Pediatric providers were henceforth required to monitor and protect the
emotional and intellectual growth of the child. By extension, this mandate
entails attention to the health of the family system, at least as it affects
the level of infant stimulation, the child's living environment, and the
quality of parenting.
* R. Spitz, "Hospitalism:
An Inquiry into the Genesis of Psychiatric Conditions of Early Childhood,"
in R. Eissler, ed., The Psychoanalytic Study of the Child, vol. 1,
1945.
† R. Spitz, "Hospitalism:
A Follow-Up Report on the Investigation Described in Volume 1," in R.
Eissler, ed., The Psychoanalytic Study of the Child, vol. 5, 1946.
‡ H. F. Harlow and
R. R. Zimmerman, "Affectional Responses in the Infant Monkey," Science, vol.
130, 1959, pp. 421-432; and H. F. Harlow and C. Mears, The Human Model:
Primate Perspectives, V. H. Winston & Sons, Washington, DC, 1979.
The Story of Ester
O'Hara
Ester O'Hara, a woman in her late 80s,
resided in a nursing home. She had dementia and slowly progressive weight
loss and was withdrawn, noncommunicative, and entirely dependent on others
for her activities of daily living. When she developed a breast mass, her
family asked that she receive hospice care.
Hospice intervention began with a review of
Mrs. O'Hara's chart, multiple medical problems, and prescribed medications,
wound care, and other physical treatments. The hospice physician performed a
physical examination, explaining each step to Mrs. O'Hara before proceeding.

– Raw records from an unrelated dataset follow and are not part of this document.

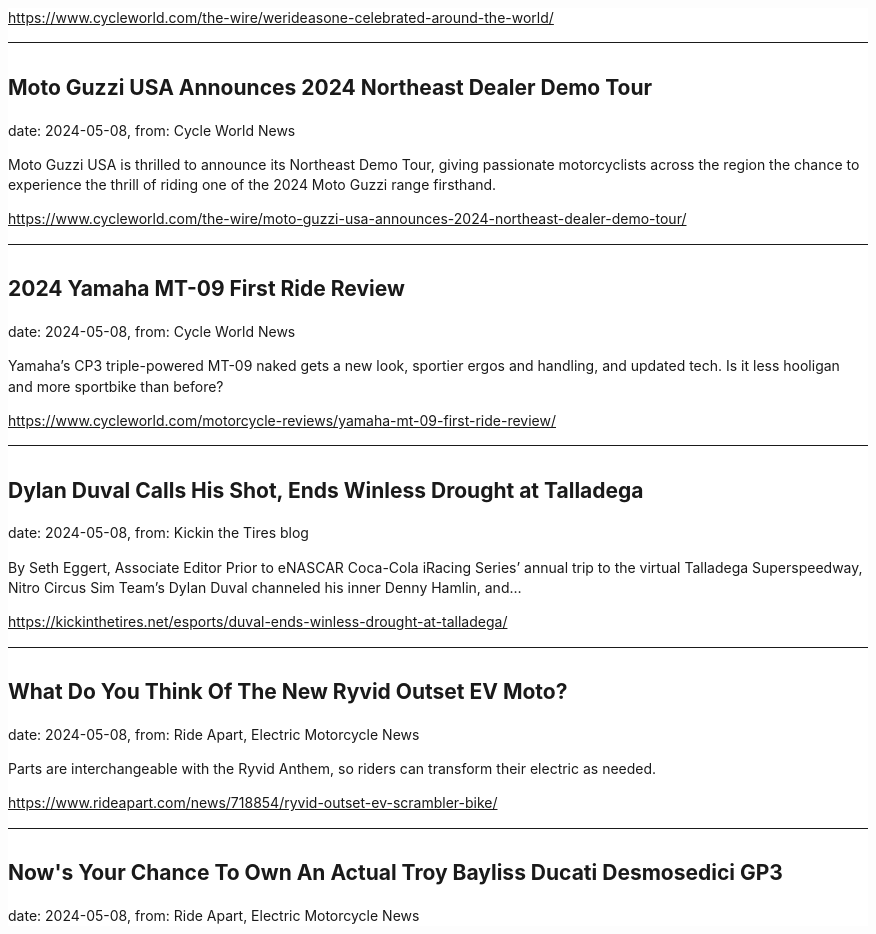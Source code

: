 <https://www.cycleworld.com/the-wire/werideasone-celebrated-around-the-world/>

---

## Moto Guzzi USA Announces 2024 Northeast Dealer Demo Tour

date: 2024-05-08, from: Cycle World News

Moto Guzzi USA is thrilled to announce its Northeast Demo Tour, giving passionate motorcyclists across the region the chance to experience the thrill of riding one of the 2024 Moto Guzzi range firsthand. 

<https://www.cycleworld.com/the-wire/moto-guzzi-usa-announces-2024-northeast-dealer-demo-tour/>

---

## 2024 Yamaha MT-09 First Ride Review

date: 2024-05-08, from: Cycle World News

Yamaha’s CP3 triple-powered MT-09 naked gets a new look, sportier ergos and handling, and updated tech. Is it less hooligan and more sportbike than before? 

<https://www.cycleworld.com/motorcycle-reviews/yamaha-mt-09-first-ride-review/>

---

## Dylan Duval Calls His Shot, Ends Winless Drought at Talladega

date: 2024-05-08, from: Kickin the Tires blog

By Seth Eggert, Associate Editor Prior to eNASCAR Coca-Cola iRacing Series’ annual trip to the virtual Talladega Superspeedway, Nitro Circus Sim Team’s Dylan Duval channeled his inner Denny Hamlin, and&#8230;  

<https://kickinthetires.net/esports/duval-ends-winless-drought-at-talladega/>

---

## What Do You Think Of The New Ryvid Outset EV Moto?

date: 2024-05-08, from: Ride Apart, Electric Motorcycle News

Parts are interchangeable with the Ryvid Anthem, so riders can transform their electric as needed. 

<https://www.rideapart.com/news/718854/ryvid-outset-ev-scrambler-bike/>

---

## Now's Your Chance To Own An Actual Troy Bayliss Ducati Desmosedici GP3

date: 2024-05-08, from: Ride Apart, Electric Motorcycle News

She kept her eyes closed and remained mute and entirely passive during the
examination. When the doctor finished, he said, "Mrs. O'Hara, I am done now.
Thank you for your patience. It is a pleasure to meet you and to help care
for you." At that moment she abruptly opened her eyes, looked the doctor
squarely in the face, and replied, "Of course it is!" These were the first
words anyone had heard her utter in many months.
Mrs. O'Hara's response reminded the
physician, the hospice team, and the nursing home staff that they were
caring for a whole person. Together they developed a new plan of care that
complemented the skilled nursing care she was receiving. They made certain
that Mrs. O'Hara had family members or volunteers who would visit and talk
or read to her. At meal times, her visitors would encourage and help her to
eat. For two months she began to gain weight and became more responsive.
During this time, Mrs. O'Hara evinced a
child-like quality that was in contrast to her advanced years. While
respecting the dignity of her age and place as matriarch of a large family,
the clinical team instituted a program of nurturing Mrs. O'Hara, a program
similar to the care that would be provided to a young child. A favorite
Teddy bear became her constant companion, and she clutched it tightly during
uncomfortable dressing changes and treatments. She still spoke only
intermittently and usually with just a word or two, but at times her words
seemed surprisingly well-considered. One day when the hospice chaplain
commented to Mrs. O'Hara that it was good to see her with her bear, she
said, "He and I have been through a lot together."
When Mrs. O'Hara died several months later,
she was surrounded by nursing home staff and family, some softly humming,
each lovingly touching a part of her body.